LinkedIn’s Economic Graph is a digital representation of the global economy.
Fonte: https://economicgraph.linkedin.com/

Apesar do LinkedIn já vir utilizando sistemas baseados em grafos, qual é o diferencial do LIquid em relação aos demais?

LIquid is the most recent of these systems, and the first one which is general purpose: a database that implements the relational model, fully described by a schema and accessed by a declarative query language with functionality comparable to SQL. In LIquid, edges are triples of strings, (subject, predicate, object), and compounds can be built out of edges to represent n-ary relationships with arbitrary attributes.

Linguagem declarativa como o SQL: Datalog
Modelo de grafo em triplas: RDF
Banco de Dados Relacional com Esquema (Bye-bye NOSQL)

Quais foram os problemas encontrados ao utilizar OODBs (banco de dados OO) para esse contexto de aplicação?

Query language: There is no standard declarative OO query language, hence no ability for the database to optimize unconstrained by imperative logic.

Snapshot consistency: A graph of objects in memory is a snapshot of the state of the world at a single point in time. A consistent snapshot is an extremely expensive illusion to maintain—traditionally via multi-version concurrency control, utterly intractable as soon as the graph is larger than a single machine.

Schema: While the OO premise of modeling objects directly is attractive, it comes with intractable schema development problems. Obvious uses of inheritance lead rather quickly to insurmountable difficulties. Given the ease of creating flawed schema, the fact that OO languages have no answer for schema evolution just compounds the problem.
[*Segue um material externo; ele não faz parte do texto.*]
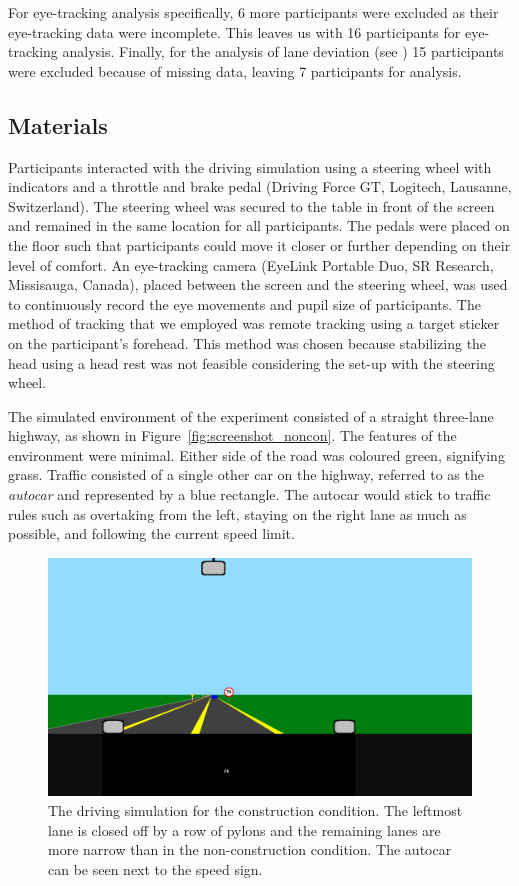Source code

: For eye-tracking analysis specifically, 6 more participants were excluded as their eye-tracking data were incomplete. 
This leaves us with 16 participants for eye-tracking analysis.
Finally, for the analysis of lane deviation (see \citealp{Kelapanda2021}) 15 participants were excluded because of missing data, leaving 7 participants for analysis.

\subsection{Materials}
Participants interacted with the driving simulation using a steering wheel with indicators and a throttle and brake pedal (Driving Force GT, Logitech, Lausanne, Switzerland). 
The steering wheel was secured to the table in front of the screen and remained in the same location for all participants. 
The pedals were placed on the floor such that participants could move it closer or further depending on their level of comfort. 
An eye-tracking camera (EyeLink Portable Duo, SR Research, Missisauga, Canada), placed between the screen and the steering wheel, was used to continuously record the eye movements and pupil size of participants. 
The method of tracking that we employed was remote tracking using a target sticker on the participant's forehead.
This method was chosen because stabilizing the head using a head rest was not feasible considering the set-up with the steering wheel.

The simulated environment of the experiment consisted of a straight three-lane highway, as shown in Figure~\ref{fig:screenshot_noncon}.
The features of the environment were minimal. 
Either side of the road was coloured green, signifying grass. 
Traffic consisted of a single other car on the highway, referred to as the \textit{autocar} and represented by a blue rectangle.
The autocar would stick to traffic rules such as overtaking from the left, staying on the right lane as much as possible, and following the current speed limit. 

\begin{figure}
  \centering
  \includegraphics[width=\textwidth]{images/screenshot_con.pdf}
  \caption{The driving simulation for the construction condition. 
  The leftmost lane is closed off by a row of pylons and the remaining lanes are more narrow than in the non-construction condition. 
  The autocar can be seen next to the speed sign.}
  \label{fig:screenshot_con}
\end{figure}

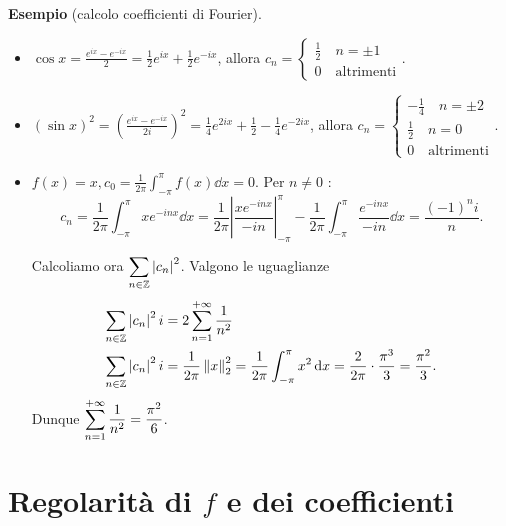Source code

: %
%


\textbf{Esempio} (calcolo coefficienti di Fourier).
\begin{itemize}
\item $\cos x = \frac{e^{ix} - e^{-ix}}{2} = \frac{1}{2} e^{ix} + \frac{1}{2} e^{-ix}$, allora $ c_n =
\begin{cases}
	\frac{1}{2} \quad n = \pm 1 \\
	0 \quad \text{altrimenti} 
\end{cases}. 
$

\item $(\sin x)^2 = (\frac{e^{ix} - e^{-ix}}{2i})^2 = \frac{1}{4} e^{2ix} + \frac{1}{2} - \frac{1}{4} e^{-2ix}$, allora $c_n =
\begin{cases}
	-\frac{1}{4} \quad n = \pm 2 \\
	\frac{1}{2} \quad n = 0 \\
	0 \quad \text{altrimenti} 
\end{cases} $.

\item $f(x) = x, c_0 = \frac{1}{2\pi} \int_{-\pi}^\pi f(x) \dd x = 0$. Per $n \neq 0$ :
%
$$
c_n = \frac{1}{2\pi} \int_{-\pi}^\pi xe^{-inx} \dd x = \frac{1}{2\pi} \left| \frac{x e^{-inx}}{-in} \right|_{-\pi}^\pi - \frac{1}{2\pi} \int_{-\pi}^\pi \frac{e^{-inx}}{-in} \dd x = \frac{(-1)^n i}{n}.
$$
%

Calcoliamo ora  $\displaystyle \sum_{n \in \mathbb Z} \left| c_n \right|^2$.
Valgono le uguaglianze
%
\begin{align*}
\sum_{n \in \mathbb Z} \left| c_n \right|^2i & = 2 \sum_{n=1}^{+\infty} \frac{1}{n^2} \\
\sum_{n \in \mathbb Z} \left| c_n \right|^2i & = \frac{1}{2\pi } \left\lVert x \right\rVert_2^2 = \frac{1}{2\pi } \int_{-\pi}^\pi x^2 \,\mathrm{d} x = \frac{2}{2\pi} \cdot \frac{\pi^3}{3} = \frac{\pi^2}{3}.
\end{align*}
%
Dunque $\displaystyle \sum_{n=1}^{+\infty} \frac{1}{n^2} = \frac{\pi^2}{6}$.

\end{itemize}

\section{Regolarità di $f$ e dei coefficienti}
The de-facto answer to the schema evolution problem is to create new classes, ship them in a new executable, and somehow manage to read old serialized data (application files). Sometimes this works.

Relational + ORM?: In practice, there were few situations in which OODBs were substantially better than a relational database combined with an object-relational mapping layer that maintained the graph of objects as in-memory cache.

Transição do esquema rígido para o esquema flexível e finalmente para o esquema genérico (grafo)

To express a durable model of the world, this rigid encoding simply doesn’t work. In practice, object-oriented programs work around this problem by creating a series of executables, each encoding some specific schema and storing the data elsewhere (relational tables, documents) using a more flexible schema.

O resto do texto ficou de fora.